Skilled players can smash shots as much as 67 miles per hour and impart “a large amount of spin on the ball,” exceeding 160 rotations a second, Dürr told Nature, making it tough for rookie humans and robots to react in time.
To Dürr, constructing a robot that would compete with elite human players was a “dream project” that “would challenge us to push the person component technologies to their limits.”
Give Me Your Best Shot
Ace seamlessly fuses AI-based software and hardware.
For its eyes, the team placed cameras outside the court that would cover the complete playing area and track the ball’s position about 200 times per second. In addition they used an event-based image sensor to capture the ball’s spin. Together, these give the “robot the data it must anticipate where the ball goes to go, and plan easy methods to hit it back,” said Dürr.
All that data feeds into multiple AI algorithms: Ace’s “brain.” One of those algorithms, borrowed from image processing, focuses on key parts of every frame to extend processing speed. One other, a deep reinforcement algorithm, learned to play table tennis in simulated matches. (Think student and coach: The model decides easy methods to swing, where to aim, and the way hard to hit. The “coach” gives feedback—good or bad—without demonstrating any moves.)
“So principally, we shoot a ball in simulation at our robot and let it do random things. Initially, it doesn’t know easy methods to react…But eventually, it possibly be lucky enough to hit the ball back on the table,” said Dürr. And over countless iterations, it improves its play.

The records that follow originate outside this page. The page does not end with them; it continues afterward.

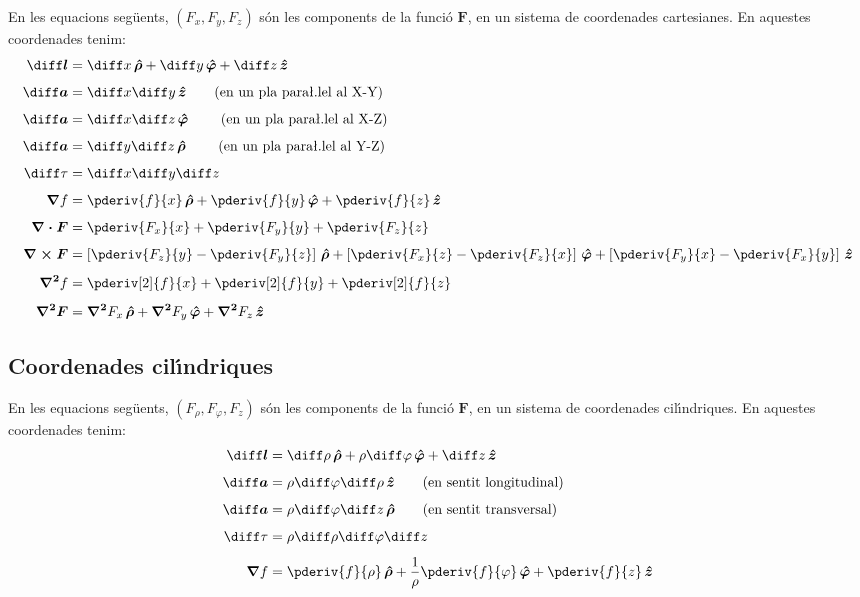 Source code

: \documentclass[catalan,a4paper,twoside,11pt]{article}
\begin{document}
En les equacions seg\"{u}ents, $(F_x,F_y,F_z)$  s\'{o}n les
components de la funci\'{o}  $\boldsymbol{F}$, en un sistema de
coordenades cartesianes. En aquestes coordenades tenim:
\begin{align}
    \boldsymbol{\diff l} &= \diff x \va + \diff y \vb + \diff z \vc\\[1ex]
    \boldsymbol{\diff a} &= \diff x \diff y \vc \qquad\text{(en un pla
    para{\l.l}el al X-Y)}\\[1ex]
    \boldsymbol{\diff a} &= \diff x \diff z \vb \qquad\text{ (en un pla
    para{\l.l}el al X-Z)}\\[1ex]
    \boldsymbol{\diff a} &= \diff y \diff z \va \qquad\text{ (en un pla
    para{\l.l}el al Y-Z)}\\[1ex]
    \diff\tau &= \diff x \diff y \diff z\\[1ex]
    \boldsymbol{\nabla}f &= \pderiv{f}{x}\va + \pderiv{f}{y}\vb
    + \pderiv{f}{z}\vc\\[1ex]
    \boldsymbol{\nabla\cdot F} &= \pderiv{F_x}{x} + \pderiv{F_y}{y}
    + \pderiv{F_z}{z}\\[1ex]
    \boldsymbol{\nabla\times F} &= \left[\pderiv{F_z}{y}-\pderiv{F_y}{z}\right]\va +
    \left[\pderiv{F_x}{z}-\pderiv{F_z}{x}\right]\vb +
    \left[\pderiv{F_y}{x}-\pderiv{F_x}{y}\right]\vc\\[1ex]
    \boldsymbol{\nabla^2}f &= \pderiv[2]{f}{x} + \pderiv[2]{f}{y}+ \pderiv[2]{f}{z}\\[1ex]
    \boldsymbol{\nabla^2F} &= \boldsymbol{\nabla^2} F_x \va + \boldsymbol{\nabla^2} F_y
    \vb + \boldsymbol{\nabla^2} F_z \vc
\end{align}

\subsection{Coordenades cil\'{\i}ndriques}

\renewcommand{\va}{\ensuremath{\,\boldsymbol{\hat{\rho}}}}
\renewcommand{\vb}{\ensuremath{\,\boldsymbol{\hat{\varphi}}}}
\renewcommand{\vc}{\ensuremath{\,\boldsymbol{\hat{z}}}}
En les equacions seg\"{u}ents, $(F_\rho,F_\varphi,F_z)$  s\'{o}n les
components de la funci\'{o}  $\boldsymbol{F}$, en un sistema de
coordenades cil\'{\i}ndriques. En aquestes coordenades tenim:
\begin{align}
    \boldsymbol{\diff l} &= \diff \rho \va + \rho\diff \varphi \vb + \diff z \vc\\[1ex]
    \boldsymbol{\diff a} &= \rho\diff \varphi \diff \rho \vc \qquad\text{(en sentit longitudinal)}\\[1ex]
    \boldsymbol{\diff a} &= \rho\diff \varphi \diff z \va \qquad\text{(en sentit transversal)}\\[1ex]
    \diff\tau &= \rho \diff \rho \diff \varphi \diff z\\[1ex]
    \boldsymbol{\nabla}f &= \pderiv{f}{\rho}\va + \frac{1}{\rho}\pderiv{f}{\varphi}\vb
    + \pderiv{f}{z}\vc
\end{align}
\end{document}
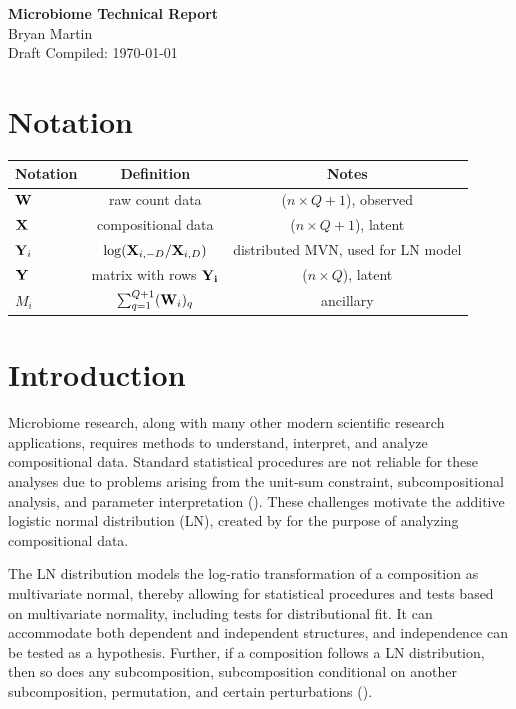 \documentclass{template}
\begin{document}
\begin{center}
  {\Large \textbf{Microbiome Technical Report}}\\
  {\large Bryan Martin} \\ 
  {Draft Compiled: \today} 
\end{center}

\setcounter{section}{-1}

\section{Notation}
 \begin{table}[ht]
\centering
\begin{tabular}{l|c|c}
\textbf{Notation} & \textbf{Definition} & \textbf{Notes} \\
  \hline \hline
$\mathbf{W}$ & raw count data & ($n\times Q+1$), observed\\
$\mathbf{X}$ & compositional data & ($n\times Q+1$), latent\\
$\mathbf{Y}_i$ & $\log(\mathbf{X}_{i,-D}/\mathbf{X}_{i,D})$ & distributed MVN, used for LN model\\
$\mathbf{Y}$ & matrix with rows $\mathbf{Y_i}$ & ($n \times Q$), latent \\
$M_i$ & $\sum_{q=1}^{Q+1} (\mathbf{W}_i)_q$ & ancillary
\end{tabular}
\end{table}

\section{Introduction}

Microbiome research, along with many other modern scientific research applications, requires methods to understand, interpret, and analyze compositional data. Standard statistical procedures are not reliable for these analyses due to problems arising from the unit-sum constraint, subcompositional analysis, and parameter interpretation (\cite{aitchison1986statistical}). These challenges motivate the additive logistic normal distribution (LN), created by \cite{aitchison1986statistical} for the purpose of analyzing compositional data.

The LN distribution models the log-ratio transformation of a composition as multivariate normal, thereby allowing for statistical procedures and tests based on multivariate normality, including tests for distributional fit. It can accommodate both dependent and independent structures, and independence can be tested as a hypothesis. Further, if a composition follows a LN distribution, then so does any subcomposition, subcomposition conditional on another subcomposition, permutation, and certain perturbations (\cite{aitchison1986statistical}). 
\end{document}
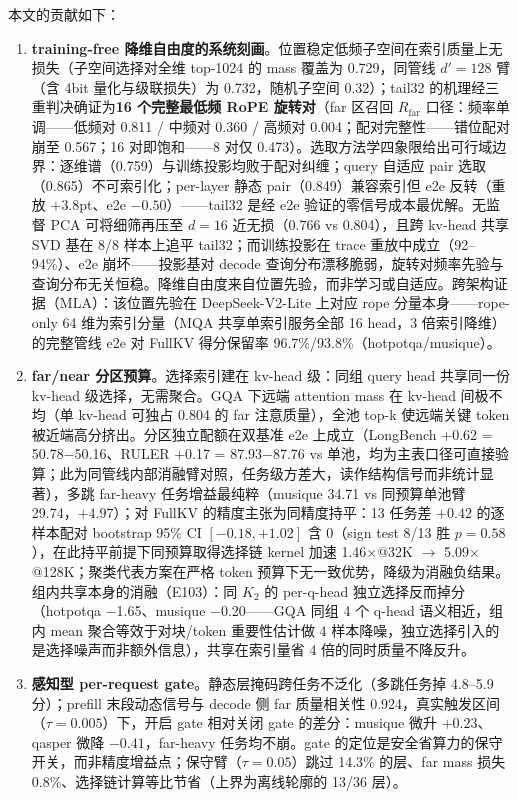 \documentclass[11pt]{article}
\begin{document}
本文的贡献如下：
\begin{enumerate}
\item \textbf{training-free 降维自由度的系统刻画}。位置稳定低频子空间在索引质量上无损失（子空间选择对全维 top-1024 的 mass 覆盖为 0.729，同管线 $d'{=}128$ 臂（含 4bit 量化与级联损失）为 0.732，随机子空间 0.32）；tail32 的机理经三重判决确证为\textbf{16 个完整最低频 RoPE 旋转对}（far 区召回 $R_{\mathrm{far}}$ 口径：频率单调——低频对 0.811 / 中频对 0.360 / 高频对 0.004；配对完整性——错位配对崩至 0.567；16 对即饱和——8 对仅 0.473）。选取方法学四象限给出可行域边界：逐维谱（0.759）与训练投影均败于配对纠缠；query 自适应 pair 选取（0.865）不可索引化；per-layer 静态 pair（0.849）兼容索引但 e2e 反转（重放 $+3.8$pt、e2e $-0.50$）——tail32 是经 e2e 验证的零信号成本最优解。无监督 PCA 可将细筛再压至 $d{=}16$ 近无损（0.766 vs 0.804），且跨 kv-head 共享 SVD 基在 8/8 样本上追平 tail32；而训练投影在 trace 重放中成立（92--94\%）、e2e 崩坏——投影基对 decode 查询分布漂移脆弱，旋转对频率先验与查询分布无关恒稳。降维自由度来自位置先验，而非学习或自适应。跨架构证据（MLA）：该位置先验在 DeepSeek-V2-Lite 上对应 rope 分量本身——rope-only 64 维为索引分量（MQA 共享单索引服务全部 16 head，3 倍索引降维）的完整管线 e2e 对 FullKV 得分保留率 96.7\%/93.8\%（hotpotqa/musique）。
\item \textbf{far/near 分区预算}。选择索引建在 kv-head 级：同组 query head 共享同一份 kv-head 级选择，无需聚合。GQA 下远端 attention mass 在 kv-head 间极不均（单 kv-head 可独占 0.804 的 far 注意质量），全池 top-k 使远端关键 token 被近端高分挤出。分区独立配额在双基准 e2e 上成立（LongBench +0.62 = 50.78$-$50.16、RULER +0.17 = 87.93$-$87.76 vs 单池，均为主表口径可直接验算；此为同管线内部消融臂对照，任务级方差大，读作结构信号而非统计显著），多跳 far-heavy 任务增益最纯粹（musique 34.71 vs 同预算单池臂 29.74，$+4.97$）；对 FullKV 的精度主张为同精度持平：13 任务差 $+0.42$ 的逐样本配对 bootstrap 95\% CI $[-0.18, +1.02]$ 含 0（sign test 8/13 胜 $p{=}0.58$），在此持平前提下同预算取得选择链 kernel 加速 1.46$\times$@32K $\rightarrow$ 5.09$\times$@128K；聚类代表方案在严格 token 预算下无一致优势，降级为消融负结果。组内共享本身的消融（E103）：同 $K_2$ 的 per-q-head 独立选择反而掉分（hotpotqa $-$1.65、musique $-$0.20——GQA 同组 4 个 q-head 语义相近，组内 mean 聚合等效于对块/token 重要性估计做 4 样本降噪，独立选择引入的是选择噪声而非额外信息），共享在索引量省 4 倍的同时质量不降反升。
\item \textbf{感知型 per-request gate}。静态层掩码跨任务不泛化（多跳任务掉 4.8--5.9 分）；prefill 末段动态信号与 decode 侧 far 质量相关性 0.924，真实触发区间（$\tau{=}0.005$）下，开启 gate 相对关闭 gate 的差分：musique 微升 $+0.23$、qasper 微降 $-0.41$，far-heavy 任务均不崩。gate 的定位是安全省算力的保守开关，而非精度增益点；保守臂（$\tau{=}0.05$）跳过 14.3\% 的层、far mass 损失 0.8\%、选择链计算等比节省（上界为离线轮廓的 13/36 层）。

\end{enumerate}
\end{document}

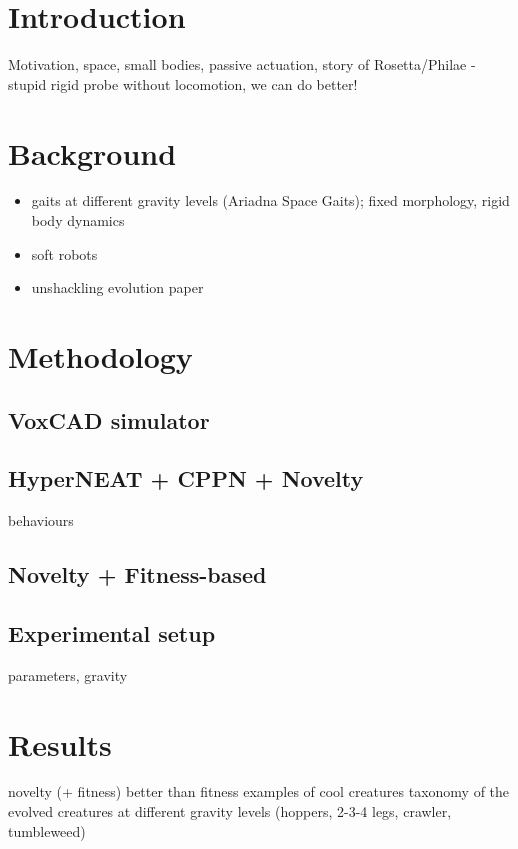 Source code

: \documentclass{sig-alternate}
\begin{document}



\section{Introduction}
Motivation, space, small bodies, passive actuation, story of Rosetta/Philae - stupid rigid probe without locomotion, we can do better!

\section{Background}
\begin{itemize}
\item gaits at different gravity levels (Ariadna Space Gaits); fixed morphology, rigid body dynamics
\item soft robots
\item unshackling evolution paper
\end{itemize}

\section{Methodology}
\subsection{VoxCAD simulator}

\subsection{HyperNEAT + CPPN + Novelty}
behaviours

\subsection{Novelty + Fitness-based}

\subsection{Experimental setup}
parameters, gravity

\section{Results}
novelty (+ fitness) better than fitness
examples of cool creatures
taxonomy of the evolved creatures at different gravity levels (hoppers, 2-3-4 legs, crawler, tumbleweed) 
\end{document}
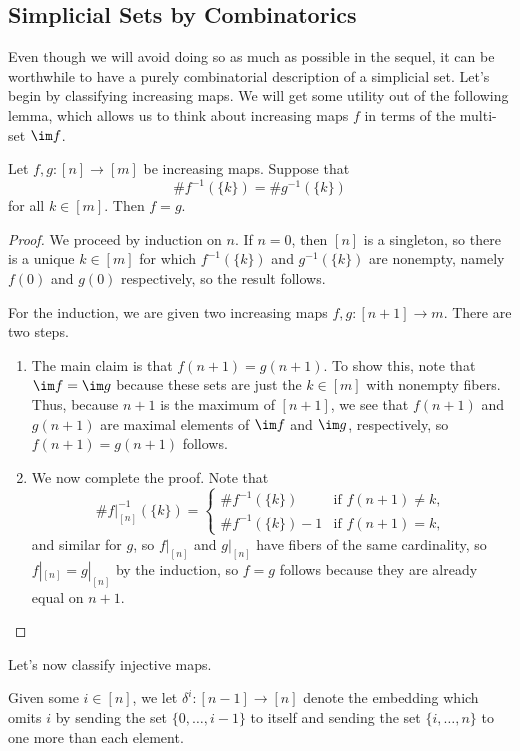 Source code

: \documentclass[../notes.tex]{subfiles}
\begin{document}
\subsection{Simplicial Sets by Combinatorics}
Even though we will avoid doing so as much as possible in the sequel, it can be worthwhile to have a purely combinatorial description of a simplicial set. Let's begin by classifying increasing maps. We will get some utility out of the following lemma, which allows us to think about increasing maps $f$ in terms of the multi-set $\im f$.
\begin{lemma} \label{lem:inc-by-fibers}
	Let $f,g\colon[n]\to[m]$ be increasing maps. Suppose that
	\[\#f^{-1}(\{k\})=\#g^{-1}(\{k\})\]
	for all $k\in[m]$. Then $f=g$.
\end{lemma}
\begin{proof}
	We proceed by induction on $n$. If $n=0$, then $[n]$ is a singleton, so there is a unique $k\in[m]$ for which $f^{-1}(\{k\})$ and $g^{-1}(\{k\})$ are nonempty, namely $f(0)$ and $g(0)$ respectively, so the result follows.

	For the induction, we are given two increasing maps $f,g\colon[n+1]\to m$. There are two steps.
	\begin{enumerate}
		\item The main claim is that $f(n+1)=g(n+1)$. To show this, note that $\im f=\im g$ because these sets are just the $k\in[m]$ with nonempty fibers. Thus, because $n+1$ is the maximum of $[n+1]$, we see that $f(n+1)$ and $g(n+1)$ are maximal elements of $\im f$ and $\im g$, respectively, so $f(n+1)=g(n+1)$ follows.
		\item We now complete the proof. Note that
		\[\#f|_{[n]}^{-1}(\{k\})=\begin{cases}
			\#f^{-1}(\{k\}) & \text{if }f(n+1)\ne k, \\
			\#f^{-1}(\{k\})-1 & \text{if }f(n+1)=k,
		\end{cases}\]
		and similar for $g$, so $f|_{[n]}$ and $g|_{[n]}$ have fibers of the same cardinality, so $f|_{[n]}=g|_{[n]}$ by the induction, so $f=g$ follows because they are already equal on $n+1$.
		\qedhere
	\end{enumerate}
\end{proof}
Let's now classify injective maps.
\begin{notation}
	Given some $i\in[n]$, we let $\delta^i\colon[n-1]\to[n]$ denote the embedding which omits $i$ by sending the set $\{0,\ldots,i-1\}$ to itself and sending the set $\{i,\ldots,n\}$ to one more than each element.
\end{notation}
\end{document}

Expert players coached Ace too. In table tennis, the initial toss sets up the serve. Ace learned from human demonstrations adapted to its mechanics, so every toss follows the sport’s rules.
After hundreds of simulated hours, and with the assistance of yet one more algorithm to weed out poor plays, the team built a library of realistic serves for Ace to attract upon.
The last component was the arm itself—and off-the-shelf didn’t work. “There’s nothing available on the market that will allow us to play at the extent we desired to play,” said Dürr. So that they built their very own robot from the bottom up. The lightweight, six-jointed arm can whip a racket at over 20 meters (roughly 66 feet) per second and react roughly 11 times faster than an individual.
All assembled, Ace is a table-tennis powerhouse—but not unbeatable. Against five elite and two skilled players, it dominated the less-experienced elites but fell to the professionals. Within the months because the team wrote up their results, the robot continued improving against top-tier competition.
Ace didn’t win by simply being faster than humans. Moderately, it won by being inventive. It created different sorts of spins, varied its returns, and consistently landed the ball heading in the right direction. When Olympic table-tennis player, Kinjiro Nakamura, watched Ace play, he was mesmerized by the robot’s unconventional moves. “Nobody else would have been capable of do this. I didn’t think it was possible,” he said. But when a robot can pull it off, possibly humans can too.
For Colombini, who worked on soccer-playing robots, that form of agility and improvisation is the true goal. Robots must think on their feet and simply navigate the physical world to work safely with people. “I want the abilities and the talents of those robots, learned in these environments which are easy for us to see how they’re evolving,” she said. “So, sports are only a proxy for what we wish.”